Before her contacts with the CIA, Juanita worked against the Castro government. She observed that her brothers were betraying what they had been promising: “bread with freedom, bread without terror, a true democracy, social justice”.

“It ended up being exactly the opposite. They decided to take the road of communism, of Marxism. The Cuban people never backed a communist revolution. They fought for democratic changes,” she said.

Juanita Castro, 76, left Cuba in 1964 and currently lives in Miami, where she owned and operated a pharmacy until her retirement in 2007.

She recalled that she fought hard at first for the Cuban revolution, which triumphed Jan 1, 1959, but shortly after the victory she began to feel “disappointed and disheartened” by the implementation of radical measures such as firing squads to eliminate opponents of the regime.
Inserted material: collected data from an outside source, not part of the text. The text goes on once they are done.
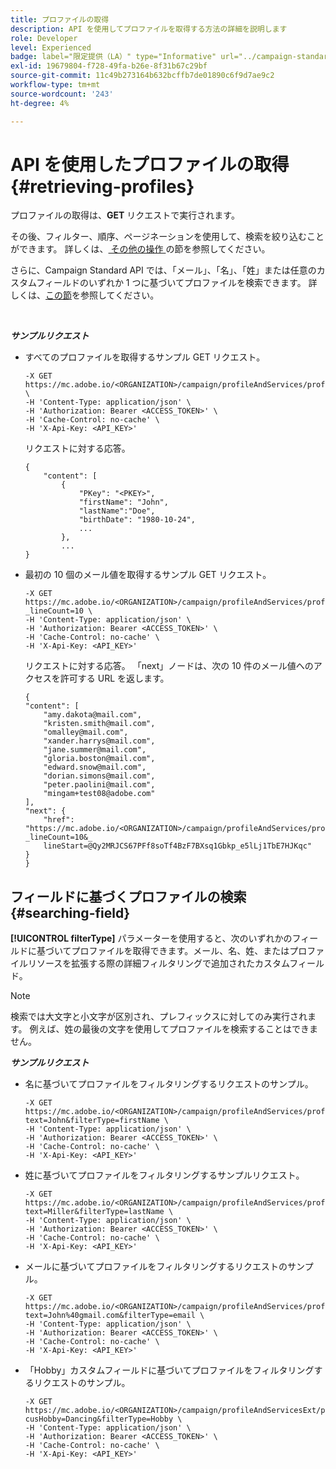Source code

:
 ```yaml
---
title: プロファイルの取得
description: API を使用してプロファイルを取得する方法の詳細を説明します
role: Developer
level: Experienced
badge: label="限定提供（LA）" type="Informative" url="../campaign-standard-migration-home.md" tooltip="Campaign Standardに移行されたユーザーに制限"
exl-id: 19679804-f728-49fa-b26e-8f31b67c29bf
source-git-commit: 11c49b273164b632bcffb7de01890c6f9d7ae9c2
workflow-type: tm+mt
source-wordcount: '243'
ht-degree: 4%

---
```


# API を使用したプロファイルの取得 {#retrieving-profiles}

プロファイルの取得は、**GET** リクエストで実行されます。

その後、フィルター、順序、ページネーションを使用して、検索を絞り込むことができます。 詳しくは、[ その他の操作 ](sorting.md) の節を参照してください。

さらに、Campaign Standard API では、「メール」、「名」、「姓」または任意のカスタムフィールドのいずれか 1 つに基づいてプロファイルを検索できます。 詳しくは、[この節](#searching-field)を参照してください。

<br/>

***サンプルリクエスト***

* すべてのプロファイルを取得するサンプル GET リクエスト。

  ```
  -X GET https://mc.adobe.io/<ORGANIZATION>/campaign/profileAndServices/profile \
  -H 'Content-Type: application/json' \
  -H 'Authorization: Bearer <ACCESS_TOKEN>' \
  -H 'Cache-Control: no-cache' \
  -H 'X-Api-Key: <API_KEY>'
  ```

  リクエストに対する応答。

  ```
  {
      "content": [
          {
              "PKey": "<PKEY>",
              "firstName": "John",
              "lastName":"Doe",
              "birthDate": "1980-10-24",
              ...
          },
          ...
  }
  ```

* 最初の 10 個のメール値を取得するサンプル GET リクエスト。

  ```
  -X GET https://mc.adobe.io/<ORGANIZATION>/campaign/profileAndServices/profile/email?_lineCount=10 \
  -H 'Content-Type: application/json' \
  -H 'Authorization: Bearer <ACCESS_TOKEN>' \
  -H 'Cache-Control: no-cache' \
  -H 'X-Api-Key: <API_KEY>'
  ```

  リクエストに対する応答。 「next」ノードは、次の 10 件のメール値へのアクセスを許可する URL を返します。

  ```
  {
  "content": [
      "amy.dakota@mail.com",
      "kristen.smith@mail.com",
      "omalley@mail.com",
      "xander.harrys@mail.com",
      "jane.summer@mail.com",
      "gloria.boston@mail.com",
      "edward.snow@mail.com",
      "dorian.simons@mail.com",
      "peter.paolini@mail.com",
      "mingam+test08@adobe.com"
  ],
  "next": {
      "href": "https://mc.adobe.io/<ORGANIZATION>/campaign/profileAndServices/profile/email?_lineCount=10&_
      lineStart=@Qy2MRJCS67PFf8soTf4BzF7BXsq1Gbkp_e5lLj1TbE7HJKqc"
  }
  }
  ```

## フィールドに基づくプロファイルの検索 {#searching-field}

**[!UICONTROL filterType]** パラメーターを使用すると、次のいずれかのフィールドに基づいてプロファイルを取得できます。メール、名、姓、またはプロファイルリソースを拡張する際の詳細フィルタリングで追加されたカスタムフィールド。

>[!NOTE]
>
>検索では大文字と小文字が区別され、プレフィックスに対してのみ実行されます。 例えば、姓の最後の文字を使用してプロファイルを検索することはできません。

***サンプルリクエスト***

* 名に基づいてプロファイルをフィルタリングするリクエストのサンプル。

  ```
  -X GET https://mc.adobe.io/<ORGANIZATION>/campaign/profileAndServices/profile/byText?text=John&filterType=firstName \
  -H 'Content-Type: application/json' \
  -H 'Authorization: Bearer <ACCESS_TOKEN>' \
  -H 'Cache-Control: no-cache' \
  -H 'X-Api-Key: <API_KEY>'
  ```

* 姓に基づいてプロファイルをフィルタリングするサンプルリクエスト。

  ```
  -X GET https://mc.adobe.io/<ORGANIZATION>/campaign/profileAndServices/profile/byText?text=Miller&filterType=lastName \
  -H 'Content-Type: application/json' \
  -H 'Authorization: Bearer <ACCESS_TOKEN>' \
  -H 'Cache-Control: no-cache' \
  -H 'X-Api-Key: <API_KEY>'
  ```

* メールに基づいてプロファイルをフィルタリングするリクエストのサンプル。

  ```
  -X GET https://mc.adobe.io/<ORGANIZATION>/campaign/profileAndServices/profile/byText?text=John%40gmail.com&filterType=email \
  -H 'Content-Type: application/json' \
  -H 'Authorization: Bearer <ACCESS_TOKEN>' \
  -H 'Cache-Control: no-cache' \
  -H 'X-Api-Key: <API_KEY>'
  ```

* 「Hobby」カスタムフィールドに基づいてプロファイルをフィルタリングするリクエストのサンプル。

  ```
  -X GET https://mc.adobe.io/<ORGANIZATION>/campaign/profileAndServicesExt/profile/byText?cusHobby=Dancing&filterType=Hobby \
  -H 'Content-Type: application/json' \
  -H 'Authorization: Bearer <ACCESS_TOKEN>' \
  -H 'Cache-Control: no-cache' \
  -H 'X-Api-Key: <API_KEY>'
  ```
Juanita was a strong supporter of the revolution until gradually she noticed what was happening: “This determined my attitude and position. Already at the beginning of 1960, I was very concerned.”

“The road that they (Fidel and Raul) took, very different than the one they offered, was what determined that our relationship as siblings would be broken,” she told Tuesday.

Consequently, in 1961 she became a CIA agent in Cuba, a step that she said caused her no remorse.

Juanita said she has not spoken with Fidel or Raul since 1963.